Crystal plasticity phase-field simulation of creep property of Co-base single crystal superalloy with pre-rafting

Co-base superalloys with gamma '-Co3(Al,W) precipitates show attractive properties in high temperature, while the creep concomitant with rafting of gamma ' precipitates is a critical problem for this newly developed alloy. Creep properties and rafting morphology in Co-10 Al-9 W (at.%) alloy at 1173 K were studied by the creep damage crystal plasticity phase-field model coupled with sublattice free energy. Creep strain and strain rate increase with the creep stress changing from 237 MPa to 397 MPa, whereas the creep life is shortened, the simulation results consist well with the general creep laws. With the accumulation of creep strain, the creep strain and creep rate increase in the later stage of creep. N-type pre-rafting enhances the tensile creep resistance of Co-10 Al-9 W (at. %) alloy under 1173 K/237 MPa in the first and second creep stage, while such an enhancement effect disappears for the large stress of 297 MPa. The large stress induces the topology inverse of N-type pre-rafting to the P-type rafting, heterogeneous distribution of diffusion potential induced by stress provides the driving force for element diffusion during topology inverse.
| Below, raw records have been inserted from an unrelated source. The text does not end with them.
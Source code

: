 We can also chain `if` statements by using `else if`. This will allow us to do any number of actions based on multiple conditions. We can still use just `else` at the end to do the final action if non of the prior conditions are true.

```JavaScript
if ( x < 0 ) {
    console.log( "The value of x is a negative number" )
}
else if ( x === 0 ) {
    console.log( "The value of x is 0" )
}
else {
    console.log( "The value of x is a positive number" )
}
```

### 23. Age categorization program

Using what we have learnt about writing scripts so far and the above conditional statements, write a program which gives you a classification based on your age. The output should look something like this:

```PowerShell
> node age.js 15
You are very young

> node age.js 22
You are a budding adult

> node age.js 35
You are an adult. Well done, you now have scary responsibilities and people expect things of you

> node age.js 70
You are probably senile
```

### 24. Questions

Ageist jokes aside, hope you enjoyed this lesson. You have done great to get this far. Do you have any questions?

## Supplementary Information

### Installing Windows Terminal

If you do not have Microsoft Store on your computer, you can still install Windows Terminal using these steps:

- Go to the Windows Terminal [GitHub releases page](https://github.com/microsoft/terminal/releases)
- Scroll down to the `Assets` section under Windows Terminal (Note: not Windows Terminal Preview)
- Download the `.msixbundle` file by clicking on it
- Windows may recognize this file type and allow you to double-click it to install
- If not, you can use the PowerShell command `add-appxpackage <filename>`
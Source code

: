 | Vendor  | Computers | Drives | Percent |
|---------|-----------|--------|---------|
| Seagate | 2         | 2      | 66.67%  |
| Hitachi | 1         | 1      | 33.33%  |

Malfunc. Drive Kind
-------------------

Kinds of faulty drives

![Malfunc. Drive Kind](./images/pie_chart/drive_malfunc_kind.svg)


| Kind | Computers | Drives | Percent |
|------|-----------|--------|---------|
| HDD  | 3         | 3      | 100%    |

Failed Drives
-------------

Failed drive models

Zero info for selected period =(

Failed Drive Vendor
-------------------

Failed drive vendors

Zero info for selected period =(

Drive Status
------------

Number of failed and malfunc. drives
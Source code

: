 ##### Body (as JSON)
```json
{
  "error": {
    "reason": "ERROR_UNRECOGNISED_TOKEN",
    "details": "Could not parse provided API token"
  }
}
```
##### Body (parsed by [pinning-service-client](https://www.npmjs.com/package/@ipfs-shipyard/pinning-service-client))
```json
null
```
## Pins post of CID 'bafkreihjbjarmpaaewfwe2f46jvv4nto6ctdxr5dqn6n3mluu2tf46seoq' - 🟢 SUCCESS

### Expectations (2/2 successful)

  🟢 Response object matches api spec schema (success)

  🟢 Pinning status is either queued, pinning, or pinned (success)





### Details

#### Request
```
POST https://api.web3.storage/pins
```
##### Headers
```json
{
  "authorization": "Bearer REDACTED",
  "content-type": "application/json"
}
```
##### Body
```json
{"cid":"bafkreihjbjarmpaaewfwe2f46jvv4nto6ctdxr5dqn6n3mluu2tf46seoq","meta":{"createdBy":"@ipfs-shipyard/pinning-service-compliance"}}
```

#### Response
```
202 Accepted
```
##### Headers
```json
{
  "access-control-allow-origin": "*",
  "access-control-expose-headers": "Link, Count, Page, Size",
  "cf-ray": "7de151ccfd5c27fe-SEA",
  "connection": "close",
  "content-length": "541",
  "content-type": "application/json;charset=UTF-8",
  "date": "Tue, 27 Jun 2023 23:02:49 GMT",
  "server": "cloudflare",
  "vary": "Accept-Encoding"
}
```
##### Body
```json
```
The results show the methods and mechanisms for improving the creep property via the pre-rafted morphology in Co-base superalloy.

Automated summary

The study focused on the creep properties and rafting morphology of a Co-10 Al-9 W alloy at 1173 K, revealing that creep strain and strain rate increase with creep stress, leading to a shortened creep life. This indicates a correlation between creep behavior and stress level, providing insight into improving creep resistance through pre-rafted morphology in Co-base superalloys.